The data below is to be written out exactly, with no pictures.
### Exercise inputs
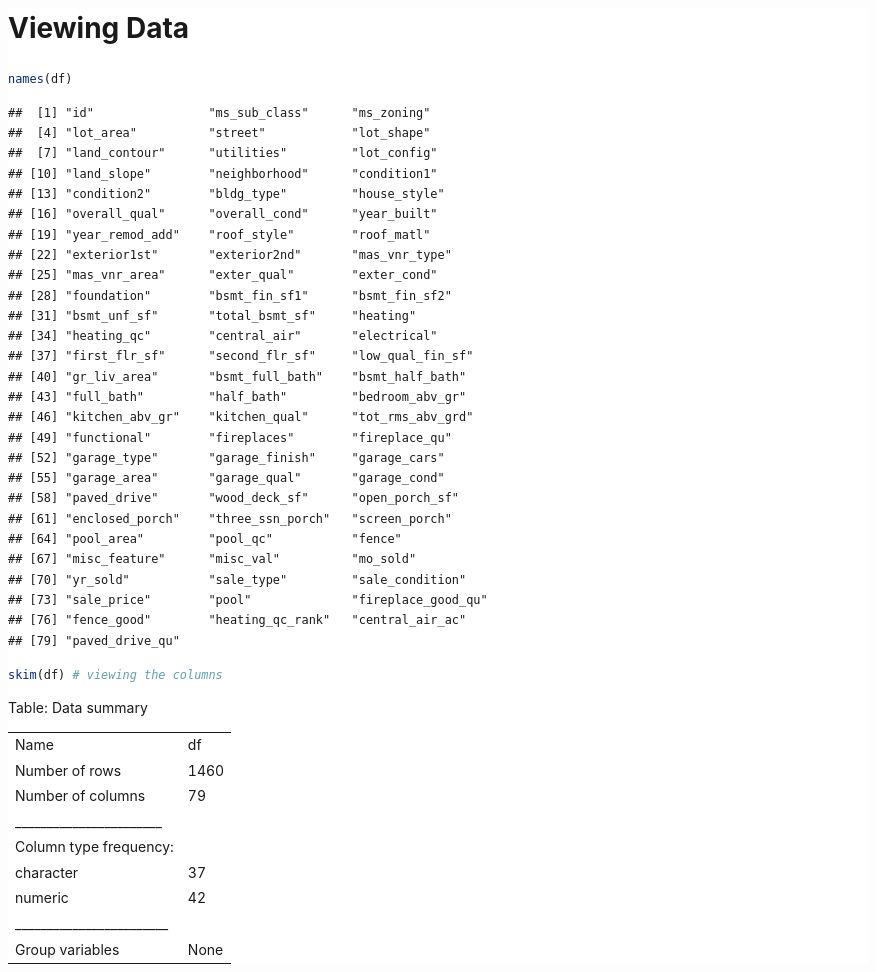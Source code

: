 # Viewing Data

```r
names(df)
```

```
##  [1] "id"                "ms_sub_class"      "ms_zoning"        
##  [4] "lot_area"          "street"            "lot_shape"        
##  [7] "land_contour"      "utilities"         "lot_config"       
## [10] "land_slope"        "neighborhood"      "condition1"       
## [13] "condition2"        "bldg_type"         "house_style"      
## [16] "overall_qual"      "overall_cond"      "year_built"       
## [19] "year_remod_add"    "roof_style"        "roof_matl"        
## [22] "exterior1st"       "exterior2nd"       "mas_vnr_type"     
## [25] "mas_vnr_area"      "exter_qual"        "exter_cond"       
## [28] "foundation"        "bsmt_fin_sf1"      "bsmt_fin_sf2"     
## [31] "bsmt_unf_sf"       "total_bsmt_sf"     "heating"          
## [34] "heating_qc"        "central_air"       "electrical"       
## [37] "first_flr_sf"      "second_flr_sf"     "low_qual_fin_sf"  
## [40] "gr_liv_area"       "bsmt_full_bath"    "bsmt_half_bath"   
## [43] "full_bath"         "half_bath"         "bedroom_abv_gr"   
## [46] "kitchen_abv_gr"    "kitchen_qual"      "tot_rms_abv_grd"  
## [49] "functional"        "fireplaces"        "fireplace_qu"     
## [52] "garage_type"       "garage_finish"     "garage_cars"      
## [55] "garage_area"       "garage_qual"       "garage_cond"      
## [58] "paved_drive"       "wood_deck_sf"      "open_porch_sf"    
## [61] "enclosed_porch"    "three_ssn_porch"   "screen_porch"     
## [64] "pool_area"         "pool_qc"           "fence"            
## [67] "misc_feature"      "misc_val"          "mo_sold"          
## [70] "yr_sold"           "sale_type"         "sale_condition"   
## [73] "sale_price"        "pool"              "fireplace_good_qu"
## [76] "fence_good"        "heating_qc_rank"   "central_air_ac"   
## [79] "paved_drive_qu"
```

```r
skim(df) # viewing the columns
```


Table: Data summary

|                         |     |
|:------------------------|:----|
|Name                     |df   |
|Number of rows           |1460 |
|Number of columns        |79   |
|_______________________  |     |
|Column type frequency:   |     |
|character                |37   |
|numeric                  |42   |
|________________________ |     |
|Group variables          |None |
######
▸ Exercise output
Source code

: # Viewing Data

```r
names(df)
```

```
##  [1] "id"                "ms_sub_class"      "ms_zoning"        
##  [4] "lot_area"          "street"            "lot_shape"        
##  [7] "land_contour"      "utilities"         "lot_config"       
## [10] "land_slope"        "neighborhood"      "condition1"       
## [13] "condition2"        "bldg_type"         "house_style"      
## [16] "overall_qual"      "overall_cond"      "year_built"       
## [19] "year_remod_add"    "roof_style"        "roof_matl"        
## [22] "exterior1st"       "exterior2nd"       "mas_vnr_type"     
## [25] "mas_vnr_area"      "exter_qual"        "exter_cond"       
## [28] "foundation"        "bsmt_fin_sf1"      "bsmt_fin_sf2"     
## [31] "bsmt_unf_sf"       "total_bsmt_sf"     "heating"          
## [34] "heating_qc"        "central_air"       "electrical"       
## [37] "first_flr_sf"      "second_flr_sf"     "low_qual_fin_sf"  
## [40] "gr_liv_area"       "bsmt_full_bath"    "bsmt_half_bath"   
## [43] "full_bath"         "half_bath"         "bedroom_abv_gr"   
## [46] "kitchen_abv_gr"    "kitchen_qual"      "tot_rms_abv_grd"  
## [49] "functional"        "fireplaces"        "fireplace_qu"     
## [52] "garage_type"       "garage_finish"     "garage_cars"      
## [55] "garage_area"       "garage_qual"       "garage_cond"      
## [58] "paved_drive"       "wood_deck_sf"      "open_porch_sf"    
## [61] "enclosed_porch"    "three_ssn_porch"   "screen_porch"     
## [64] "pool_area"         "pool_qc"           "fence"            
## [67] "misc_feature"      "misc_val"          "mo_sold"          
## [70] "yr_sold"           "sale_type"         "sale_condition"   
## [73] "sale_price"        "pool"              "fireplace_good_qu"
## [76] "fence_good"        "heating_qc_rank"   "central_air_ac"   
## [79] "paved_drive_qu"
```

```r
skim(df) # viewing the columns
```


Table: Data summary

|                         |     |
|:------------------------|:----|
|Name                     |df   |
|Number of rows           |1460 |
|Number of columns        |79   |
|_______________________  |     |
|Column type frequency:   |     |
|character                |37   |
|numeric                  |42   |
|________________________ |     |
|Group variables          |None |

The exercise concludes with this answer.